▶ [REQUIRED ACTION] Word for word, set down every line of the entries below from the line with "in other circumstances);" to the line with "Ekkill (if alive);", including both, and no other line.

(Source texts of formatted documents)

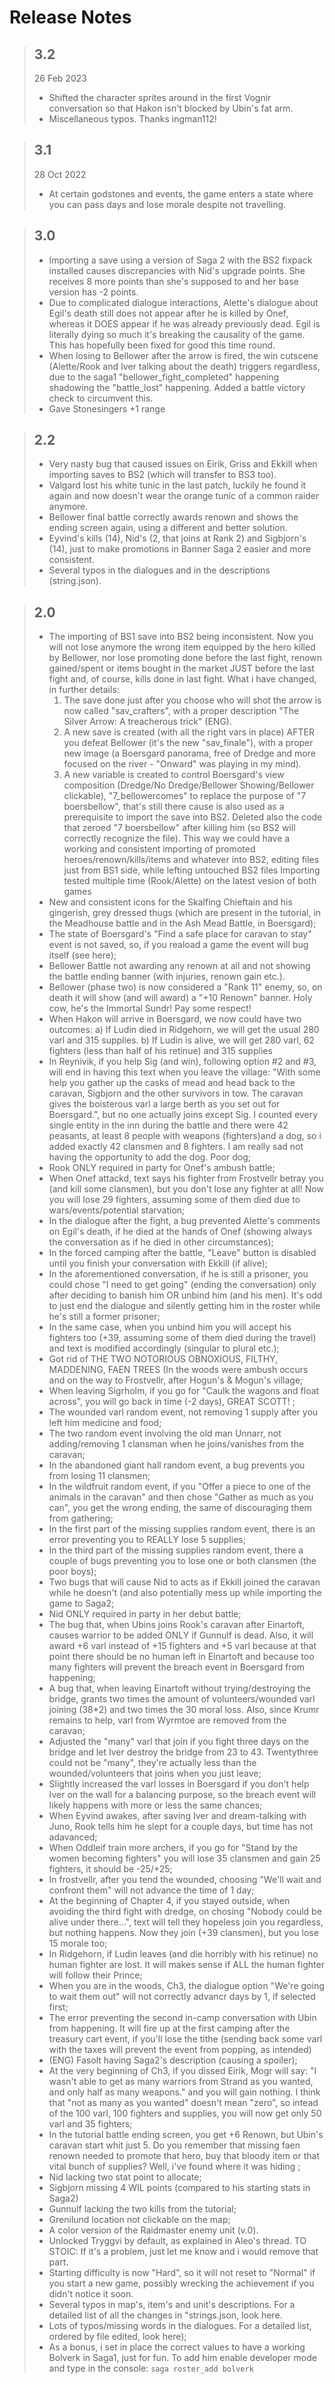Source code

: # Release Notes
> ## 3.2
> 26 Feb 2023
> - Shifted the character sprites around in the first Vognir conversation so that Hakon isn't blocked by Ubin's fat arm.
> - Miscellaneous typos. Thanks ingman112!

> ## 3.1
> 28 Oct 2022
> - At certain godstones and events, the game enters a state where you can pass days and lose morale despite not travelling.

> ## 3.0
> - Importing a save using a version of Saga 2 with the BS2 fixpack installed causes discrepancies with Nid's upgrade points. She receives 8 more points than she's supposed to and her base version has -2 points.
> - Due to complicated dialogue interactions, Alette's dialogue about Egil's death still does not appear after he is killed by Onef, whereas it DOES appear if he was already previously dead. Egil is literally dying so much it's breaking the causality of the game. This has hopefully been fixed for good this time round.
> - When losing to Bellower after the arrow is fired, the win cutscene (Alette/Rook and Iver talking about the death) triggers regardless, due to the saga1 "bellower_fight_completed" happening shadowing the "battle_lost" happening. Added a battle victory check to circumvent this.
> - Gave Stonesingers +1 range

> ## 2.2
> - Very nasty bug that caused issues on Eirik, Griss and Ekkill when importing saves to BS2 (which will transfer to BS3 too).
> - Valgard lost his white tunic in the last patch, luckily he found it again and now doesn't wear the orange tunic of a common raider anymore.
> - Bellower final battle correctly awards renown and shows the ending screen again, using a different and better solution.
> - Eyvind's kills (14), Nid's (2, that joins at Rank 2) and Sigbjorn's (14), just to make promotions in Banner Saga 2 easier and more consistent.
> - Several typos in the dialogues and in the descriptions (string.json).

> ## 2.0
> - The importing of BS1 save into BS2 being inconsistent. Now you will not lose anymore the wrong item equipped by the hero killed by Bellower, nor lose promoting done before the last fight, renown gained/spent or items bought in the market JUST before the last fight and, of course, kills done in last fight. What i have changed, in further details:
>   1. The save done just after you choose who will shot the arrow is now called "sav_crafters", with a proper description "The Silver Arrow: A treacherous trick" (ENG).
>   1. A new save is created (with all the right vars in place) AFTER you defeat Bellower (it's the new "sav_finale"), with a proper new image (a Boersgard panorama, free of Dredge and more focused on the river - "Onward" was playing in my mind).
>   1. A new variable is created to control Boersgard's view composition (Dredge/No Dredge/Bellower Showing/Bellower clickable), "7_bellowercomes" to replace the purpose of "7 boersbellow", that's still there cause is also used as a prerequisite to import the save into BS2. Deleted also the code that zeroed "7 boersbellow" after killing him (so BS2 will correctly recognize the file). This way we could have a working and consistent importing of promoted heroes/renown/kills/items and whatever into BS2, editing files just from BS1 side, while lefting untouched BS2 files Importing tested multiple time (Rook/Alette) on the latest vesion of both games
> - New and consistent icons for the Skalfing Chieftain and his gingerish, grey dressed thugs (which are present in the tutorial, in the Meadhouse battle and in the Ash Mead Battle, in Boersgard);
> - The state of Boersgard's "Find a safe place for caravan to stay" event is not saved, so, if you reaload a game the event will bug itself (see here);
> - Bellower Battle not awarding any renown at all and not showing the battle ending banner (with injuries, renown gain etc.).
> - Bellower (phase two) is now considered a "Rank 11" enemy, so, on death it will show (and will award) a "+10 Renown" banner. Holy cow, he's the Immortal Sundr! Pay some respect!
> - When Hakon will arrive in Boersgard, we now could have two outcomes: a) If Ludin died in Ridgehorn, we will get the usual 280 varl and 315 supplies. b) If Ludin is alive, we will get 280 varl, 62 fighters (less than half of his retinue) and 315 supplies
> - In Reynivik, if you help Sig (and win), following option #2 and #3, will end in having this text when you leave the village: "With some help you gather up the casks of mead and head back to the caravan, Sigbjorn and the other survivors in tow. The caravan gives the boisterous varl a large berth as you set out for Boersgard.", but no one actually joins except Sig. I counted every single entity in the inn during the battle and there were 42 peasants, at least 8 people with weapons (fighters)and a dog, so i added exactly 42 clansmen and 8 fighters. I am really sad not having the opportunity to add the dog. Poor dog;
> - Rook ONLY required in party for Onef's ambush battle;
> - When Onef attackd, text says his fighter from Frostvellr betray you (and kill some clansmen), but you don't lose any fighter at all! Now you will lose 29 fighters, assuming some of them died due to wars/events/potential starvation;
> - In the dialogue after the fight, a bug prevented Alette's comments on Egil's death, if he died at the hands of Onef (showing always the conversation as if he died in other circumstances);
> - In the forced camping after the battle, "Leave" button is disabled until you finish your conversation with Ekkill (if alive);
> - In the aforementioned conversation, if he is still a prisoner, you could chose "I need to get going" (ending the conversation) only after deciding to banish him OR unbind him (and his men). It's odd to just end the dialogue and silently getting him in the roster while he's still a former prisoner;
> - In the same case, when you unbind him you will accept his fighters too (+39, assuming some of them died during the travel) and text is modified accordingly (singular to plural etc.);
> - Got rid of THE TWO NOTORIOUS OBNOXIOUS, FILTHY, MADDENING, FAEN TREES (In the woods were ambush occurs and on the way to Frostvellr, after Hogun's & Mogun's village;
> - When leaving Sigrholm, if you go for "Caulk the wagons and float across", you will go back in time (-2 days), GREAT SCOTT! ;
> - The wounded varl random event, not removing 1 supply after you left him medicine and food;
> - The two random event involving the old man Unnarr, not adding/removing 1 clansman when he joins/vanishes from the caravan;
> - In the abandoned giant hall random event, a bug prevents you from losing 11 clansmen;
> - In the wildfruit random event, if you "Offer a piece to one of the animals in the caravan" and then chose "Gather as much as you can", you get the wrong ending, the same of discouraging them from gathering;
> - In the first part of the missing supplies random event, there is an error preventing you to REALLY lose 5 supplies;
> - In the third part of the missing supplies random event, there a couple of bugs preventing you to lose one or both clansmen (the poor boys);
> - Two bugs that will cause Nid to acts as if Ekkill joined the caravan while he doesn't (and also potentially mess up while importing the game to Saga2;
> - Nid ONLY required in party in her debut battle;
> - The bug that, when Ubins joins Rook's caravan after Einartoft, causes warrior to be added ONLY if Gunnulf is dead. Also, it will award +6 varl instead of +15 fighters and +5 varl because at that point there should be no human left in Einartoft and because too many fighters will prevent the breach event in Boersgard from happening;
> - A bug that, when leaving Einartoft without trying/destroying the bridge, grants two times the amount of volunteers/wounded varl joining (38*2) and two times the 30 moral loss. Also, since Krumr remains to help, varl from Wyrmtoe are removed from the caravan;
> - Adjusted the "many" varl that join if you fight three days on the bridge and let Iver destroy the bridge from 23 to 43. Twentythree could not be "many", they're actually less than the wounded/volunteers that joins when you just leave;
> - Slightly increased the varl losses in Boersgard if you don't help Iver on the wall for a balancing purpose, so the breach event will likely happens with more or less the same chances;
> - When Eyvind awakes, after saving Iver and dream-talking with Juno, Rook tells him he slept for a couple days, but time has not adavanced;
> - When Oddleif train more archers, if you go for "Stand by the women becoming fighters" you will lose 35 clansmen and gain 25 fighters, it should be -25/+25;
> - In frostvellr, after you tend the wounded, choosing "We'll wait and confront them" will not advance the time of 1 day;
> - At the beginning of Chapter 4, if you stayed outside, when avoiding the third fight with dredge, on chosing "Nobody could be alive under there...", text will tell they hopeless join you regardless, but nothing happens. Now they join (+39 clansmen), but you lose 15 morale too;
> - In Ridgehorn, if Ludin leaves (and die horribly with his retinue) no human fighter are lost. It will makes sense if ALL the human fighter will follow their Prince;
> - When you are in the woods, Ch3, the dialogue option "We're going to wait them out" will not correctly advancr days by 1, if selected first;
> - The error preventing the second in-camp conversation with Ubin from happening. It will fire up at the first camping after the treasury cart event, if you'll lose the tithe (sending back some varl with the taxes will prevent the event from popping, as intended)
> - (ENG) Fasolt having Saga2's description (causing a spoiler);
> - At the very beginning of Ch3, if you dissed Eirik, Mogr will say: "I wasn't able to get as many warriors from Strand as you wanted, and only half as many weapons." and you will gain nothing. I think that "not as many as you wanted" doesn't mean "zero", so intead of the 100 varl, 100 fighters and supplies, you will now get only 50 varl and 35 fighters;
> - In the tutorial battle ending screen, you get +6 Renown, but Ubin's caravan start whit just 5. Do you remember that missing faen renown needed to promote that hero, buy that bloody item or that vital bunch of supplies? Well, i've found where it was hiding ;
> - Nid lacking two stat point to allocate;
> - Sigbjorn missing 4 WIL points (compared to his starting stats in Saga2)
> - Gunnulf lacking the two kills from the tutorial;
> - Grenilund location not clickable on the map;
> - A color version of the Raidmaster enemy unit (v.0).
> - Unlocked Tryggvi by default, as explained in Aleo's thread. TO STOIC: If it's a problem, just let me know and i would remove that part.
> - Starting difficulty is now "Hard", so it will not reset to "Normal" if you start a new game, possibly wrecking the achievement if you didn't notice it soon.
> - Several typos in map's, item's and unit's descriptions. For a detailed list of all the changes in "strings.json, look here.
> - Lots of typos/missing words in the dialogues. For a detailed list, ordered by file edited, look here);
> - As a bonus, i set in place the correct values to have a working Bolverk in Saga1, just for fun. To add him enable developer mode and type in the console: `saga roster_add bolverk`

▶ [TASK SOLUTION]
> - In the dialogue after the fight, a bug prevented Alette's comments on Egil's death, if he died at the hands of Onef (showing always the conversation as if he died in other circumstances);
> - In the forced camping after the battle, "Leave" button is disabled until you finish your conversation with Ekkill (if alive);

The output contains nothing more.